Chinese audio equipment manufacturer

Edifier, officially Beijing Edifier Technology Company, Ltd., is a Chinese audio equipment manufacturer that primarily produces speakers, music systems, and headphones for personal and home entertainment.

==Background==
The company was established by Wen Dong Zhang in Beijing, China in May 1996. Edifier is publicly listed on the Shenzhen Stock Exchange.

Shortly after its founding, Edifier expanded internationally by establishing operations in Canada and entering the North American market in the late 1990s. The company later expanded distribution and operations across Europe, Asia-Pacific, South America, and the Middle East, with products sold through distributors and regional partners in more than 70 countries.

Edifier products are distributed globally through major e-commerce marketplaces and international retail chains. The company maintains official storefronts and retail distribution through platforms including Amazon, Lazada, and Best Buy.
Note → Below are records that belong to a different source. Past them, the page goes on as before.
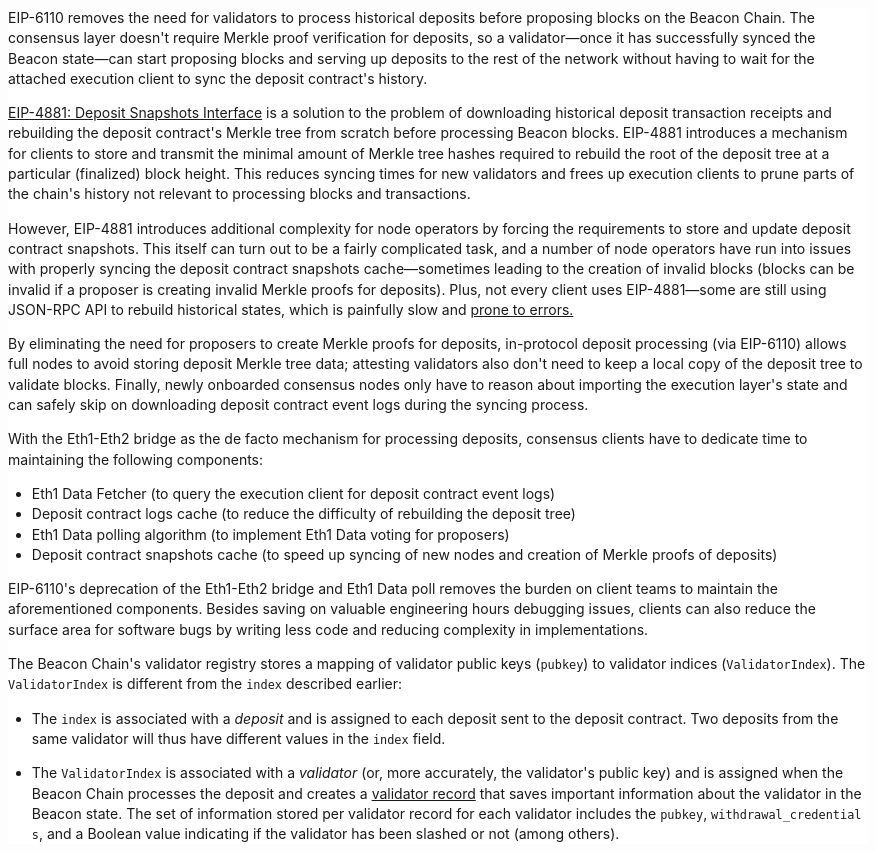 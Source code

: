 EIP-6110 removes the need for validators to process historical deposits before proposing blocks on the Beacon Chain. The consensus layer doesn't require Merkle proof verification for deposits, so a validator—once it has successfully synced the Beacon state—can start proposing blocks and serving up deposits to the rest of the network without having to wait for the attached execution client to sync the deposit contract's history.

[EIP-4881: Deposit Snapshots Interface](https://eips.ethereum.org/EIPS/eip-4881) is a solution to the problem of downloading historical deposit transaction receipts and rebuilding the deposit contract's Merkle tree from scratch before processing Beacon blocks. EIP-4881 introduces a mechanism for clients to store and transmit the minimal amount of Merkle tree hashes required to rebuild the root of the deposit tree at a particular (finalized) block height. This reduces syncing times for new validators and frees up execution clients to prune parts of the chain's history not relevant to processing blocks and transactions.

However, EIP-4881 introduces additional complexity for node operators by forcing the requirements to store and update deposit contract snapshots. This itself can turn out to be a fairly complicated task, and a number of node operators have run into issues with properly syncing the deposit contract snapshots cache—sometimes leading to the creation of invalid blocks (blocks can be invalid if a proposer is creating invalid Merkle proofs for deposits). Plus, not every client uses EIP-4881—some are still using JSON-RPC API to rebuild historical states, which is painfully slow and [prone to errors.](https://docs.alchemy.com/docs/deep-dive-into-eth_getlogs#making-a-request-to-eth_getlogs)

By eliminating the need for proposers to create Merkle proofs for deposits, in-protocol deposit processing (via EIP-6110) allows full nodes to avoid storing deposit Merkle tree data; attesting validators also don't need to keep a local copy of the deposit tree to validate blocks. Finally, newly onboarded consensus nodes only have to reason about importing the execution layer's state and can safely skip on downloading deposit contract event logs during the syncing process.

With the Eth1-Eth2 bridge as the de facto mechanism for processing deposits, consensus clients have to dedicate time to maintaining the following components:

* Eth1 Data Fetcher (to query the execution client for deposit contract event logs)
* Deposit contract logs cache (to reduce the difficulty of rebuilding the deposit tree)
* Eth1 Data polling algorithm (to implement Eth1 Data voting for proposers)
* Deposit contract snapshots cache (to speed up syncing of new nodes and creation of Merkle proofs of deposits)

EIP-6110's deprecation of the Eth1-Eth2 bridge and Eth1 Data poll removes the burden on client teams to maintain the aforementioned components. Besides saving on valuable engineering hours debugging issues, clients can also reduce the surface area for software bugs by writing less code and reducing complexity in implementations.

The Beacon Chain's validator registry stores a mapping of validator public keys (`pubkey`) to validator indices (`ValidatorIndex`). The `ValidatorIndex` is different from the `index` described earlier:

* The `index` is associated with a _deposit_ and is assigned to each deposit sent to the deposit contract. Two deposits from the same validator will thus have different values in the `index` field.

* The `ValidatorIndex` is associated with a _validator_ (or, more accurately, the validator's public key) and is assigned when the Beacon Chain processes the deposit and creates a [validator record](https://github.com/ethereum/annotated-spec/blob/master/phase0/beacon-chain.md#validator) that saves important information about the validator in the Beacon state. The set of information stored per validator record for each validator includes the `pubkey`, `withdrawal_credentials`, and a Boolean value indicating if the validator has been slashed or not (among others).
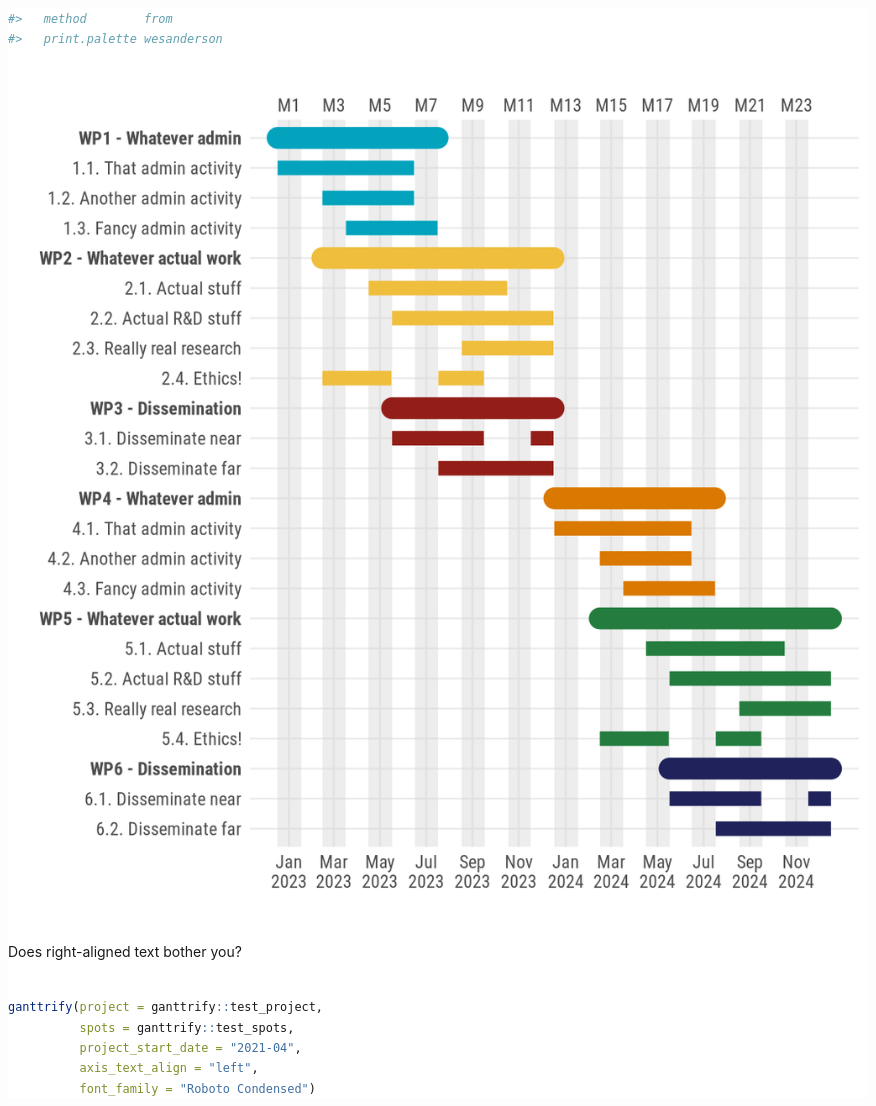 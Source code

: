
 ``` r
#>   method        from       
#>   print.palette wesanderson
```

<img src="man/figures/README-lakota-1.png" width="100%" />

Does right-aligned text bother you?

``` r

ganttrify(project = ganttrify::test_project,
          spots = ganttrify::test_spots,
          project_start_date = "2021-04",
          axis_text_align = "left",
          font_family = "Roboto Condensed") 
```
Edifier products are also sold through regional online marketplaces and electronics retailers across North America, Europe, and Asia, including Shopee, Rakuten, AliExpress, MediaMarkt, Fnac, and Micro Center.

In 2011, the company acquired Japanese electrostatic headphone manufacturer STAX, expanding its presence in the high-end audiophile market.

In 2013, Edifier announced Hecate, as Edifier's gaming-focused audio brand and product line. Originally launched as a gaming product series within Edifier, the brand later expanded into a broader gaming audio and peripherals lineup.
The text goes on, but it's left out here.